Un insufrible atolladero en un puente vehicular puede atemperarse si salimos del coche, soltamos el cuerpo y celebramos a todo pulmón que tenemos otro día soleado, aunque después tengamos que regresar a los autos y desquitarnos con el claxon o con el de adelante que no avanza. Eso sí: queda la alternativa de saberse uno más en la multitud, disfrutar una noche encantadora sin la compañía esperada, visitar el planetario para alcanzar la ciudad de las estrellas, y seguir siendo un tonto repleto de sueños que se reconvierten al paso de las estaciones.

Un romance coreografiado

Ella vive con unas jóvenes parecidas a Las señoritas de Rochefort (Demy, 1967), con vestidos y de colores primarios y actitud festiva; cuando conoce a esta especie de hosco Vendedor de ilusiones (DaCosta, 1962), primero se comporta como La inconquistable Molly Brown (Walters, 1964), pero a fin de cuentas sabe que es una encantadora Funny Girl (Wyler, 1968), buscando convertirse en La estrella (Wise, 1968) o en La cenicienta en París (Donen, 1957) y manteniendo el optimismo de Dulce caridad (Fosse, 1969), a pesar de las caídas y, como que no quiere la cosa, para entender por qué Todos dicen que te amo (Allen, 1996).

Por su parte, el admirador de los clásicos, la historia y los significados del jazz como manifestación cultural, de pronto se da cuenta, al llegar La noche de un día difícil (Lester, 1964), que está en posición de decir que ella es Mi bella dama (Cukor, 1964), aunque duda si pudiera sumarse a una Sinfonía en París (Minnelli, 1951), quizá en alguna vida paralela que incluya una visita al Molin Rouge (Luhrmann, 2001), manteniendo la esperanza de poner un club que sea All That Jazz (Fosse, 1979), cual refugio para la tradición, como si se tratara de un Cabaret (Fosse, 1972), búnker para la libertad y diversidad en plena represión nazi.

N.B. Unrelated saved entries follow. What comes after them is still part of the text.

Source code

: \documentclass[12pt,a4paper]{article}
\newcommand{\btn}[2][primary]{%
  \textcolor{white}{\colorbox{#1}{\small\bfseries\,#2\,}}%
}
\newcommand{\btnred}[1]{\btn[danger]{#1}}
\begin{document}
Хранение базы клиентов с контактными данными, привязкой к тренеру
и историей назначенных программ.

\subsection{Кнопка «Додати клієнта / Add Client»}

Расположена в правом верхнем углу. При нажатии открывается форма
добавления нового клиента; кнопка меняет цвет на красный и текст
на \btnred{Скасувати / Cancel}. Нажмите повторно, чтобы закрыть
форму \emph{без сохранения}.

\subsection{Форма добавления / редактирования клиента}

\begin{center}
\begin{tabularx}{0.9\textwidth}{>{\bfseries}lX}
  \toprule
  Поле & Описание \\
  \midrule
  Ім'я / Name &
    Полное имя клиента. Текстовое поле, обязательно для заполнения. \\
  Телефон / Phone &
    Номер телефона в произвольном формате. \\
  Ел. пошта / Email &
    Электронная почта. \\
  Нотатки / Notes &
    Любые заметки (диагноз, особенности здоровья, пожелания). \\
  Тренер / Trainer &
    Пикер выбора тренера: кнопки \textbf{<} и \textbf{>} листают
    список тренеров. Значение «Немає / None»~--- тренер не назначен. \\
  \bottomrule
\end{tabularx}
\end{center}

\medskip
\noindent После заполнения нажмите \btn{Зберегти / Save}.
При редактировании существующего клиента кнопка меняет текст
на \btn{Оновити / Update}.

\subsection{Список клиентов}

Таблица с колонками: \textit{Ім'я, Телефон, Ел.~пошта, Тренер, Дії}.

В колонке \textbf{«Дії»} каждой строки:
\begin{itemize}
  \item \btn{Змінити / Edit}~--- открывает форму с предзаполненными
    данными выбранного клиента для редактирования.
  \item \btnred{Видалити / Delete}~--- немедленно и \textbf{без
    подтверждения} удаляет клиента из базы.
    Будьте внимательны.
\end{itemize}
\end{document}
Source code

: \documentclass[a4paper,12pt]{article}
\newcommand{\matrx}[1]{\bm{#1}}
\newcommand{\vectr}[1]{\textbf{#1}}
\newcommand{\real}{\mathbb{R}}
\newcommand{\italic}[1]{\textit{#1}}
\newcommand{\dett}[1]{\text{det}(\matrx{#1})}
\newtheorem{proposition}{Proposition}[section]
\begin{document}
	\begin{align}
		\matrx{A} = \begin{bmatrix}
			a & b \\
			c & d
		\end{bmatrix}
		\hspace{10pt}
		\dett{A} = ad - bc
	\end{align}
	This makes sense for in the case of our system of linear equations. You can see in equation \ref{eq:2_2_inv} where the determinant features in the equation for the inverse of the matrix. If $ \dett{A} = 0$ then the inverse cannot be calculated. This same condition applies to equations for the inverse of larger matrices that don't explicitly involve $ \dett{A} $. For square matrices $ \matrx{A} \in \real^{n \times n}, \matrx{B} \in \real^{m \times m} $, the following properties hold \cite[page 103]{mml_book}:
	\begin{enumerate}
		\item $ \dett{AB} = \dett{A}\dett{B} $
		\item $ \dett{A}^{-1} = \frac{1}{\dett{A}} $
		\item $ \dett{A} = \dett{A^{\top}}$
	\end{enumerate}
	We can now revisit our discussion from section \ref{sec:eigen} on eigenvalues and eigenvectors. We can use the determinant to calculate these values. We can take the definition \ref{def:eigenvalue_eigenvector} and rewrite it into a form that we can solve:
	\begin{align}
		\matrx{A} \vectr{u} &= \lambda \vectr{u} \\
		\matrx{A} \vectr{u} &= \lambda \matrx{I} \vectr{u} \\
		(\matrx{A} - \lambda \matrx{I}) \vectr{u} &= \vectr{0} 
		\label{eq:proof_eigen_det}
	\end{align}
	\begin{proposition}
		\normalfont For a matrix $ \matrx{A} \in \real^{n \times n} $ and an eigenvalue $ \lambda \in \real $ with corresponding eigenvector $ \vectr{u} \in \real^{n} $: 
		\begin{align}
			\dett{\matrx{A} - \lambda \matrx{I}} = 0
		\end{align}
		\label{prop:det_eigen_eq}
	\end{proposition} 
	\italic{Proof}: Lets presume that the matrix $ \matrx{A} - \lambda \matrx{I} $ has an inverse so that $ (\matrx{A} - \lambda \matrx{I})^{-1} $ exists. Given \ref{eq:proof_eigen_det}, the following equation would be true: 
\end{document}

Entonces, ambos se encuentran ante la gran oportunidad de hacer, vía pura imaginación, Un brindis al amor (Minnelli, 1953) mientras están Cantando bajo la lluvia (Donen y Kelly, 1952), con la protección de Los paraguas de Cherburgo (Demy, 1964), pero terminan por preferir el cielo despejado lleno de estrellas con la ciudad a sus pies y el infaltable farol de la calle para iluminar hasta la oscuridad de la casa, justo para que, a pesar de sus diferencias, tengan la gran oportunidad de edificar un Amor sin barreras (Robbins y Wise, 1961) que se expanda A través del universo (Taymor, 2007).

La vuelta a la normalidad de los personajes, después de participar en alguna de las secuencias de ese mundo paralelo donde la cotidianidad se vuelve coreografía, pone una vez más las cosas en su sitio, más en la medianía rutinaria que en los extremos. En este caso, atender la cafetería del estudio cinematográfico con clientes reacios al gluten, ir a audiciones interrumpidas por naderías, convertirse en el Piano Man de la clásica de Billy Joel (en lugar del nuevo Bill Evans), hacer covers de A-ha y A Flock of Seagulls disfrazado de falso bombero en alguna fiesta insulsa, o entrar a una banda con la que no se comparte del todo la estética sonora.

A partir de coreografías sencillas y lucidoras para la pareja principal, sin pretender alcanzar los niveles de baile de Fred Astaire y Ginger Rogers sobre todo en Swingtime (Stevens, 1936), y de canciones de reconocimiento inmediato, cortesía de Justin Hurwitz, que abren la puerta para momentos de humor, festejo y añoranza, la puesta en escena apuesta por el clasicismo y una intencional disposición de elementos y colores, bien capturados por una cámara que sabe cuándo elevarse, acercarse o desplazarse para provocar el efecto deseado, en todo momento reforzado por el preciso uso de la iluminación.

La edición contribuye al desarrollo ágil de este romance aspiracional, siempre creíble por el indudable carisma de los intérpretes, de química probada desde anteriores filmes, y de las breves apariciones de los secundarios, en tanto las transformaciones de escenas y la magia de las secuencias en las que nos extraviamos en épocas pasadas y presentes, donde la gravedad deja de ser ley, se integran al tono retro de un relato que encuentra su punto culminante en el notable desenlace, cual emotivo canto de lo que pudo ser.

La La Land se convierte en un clásico instantáneo del género.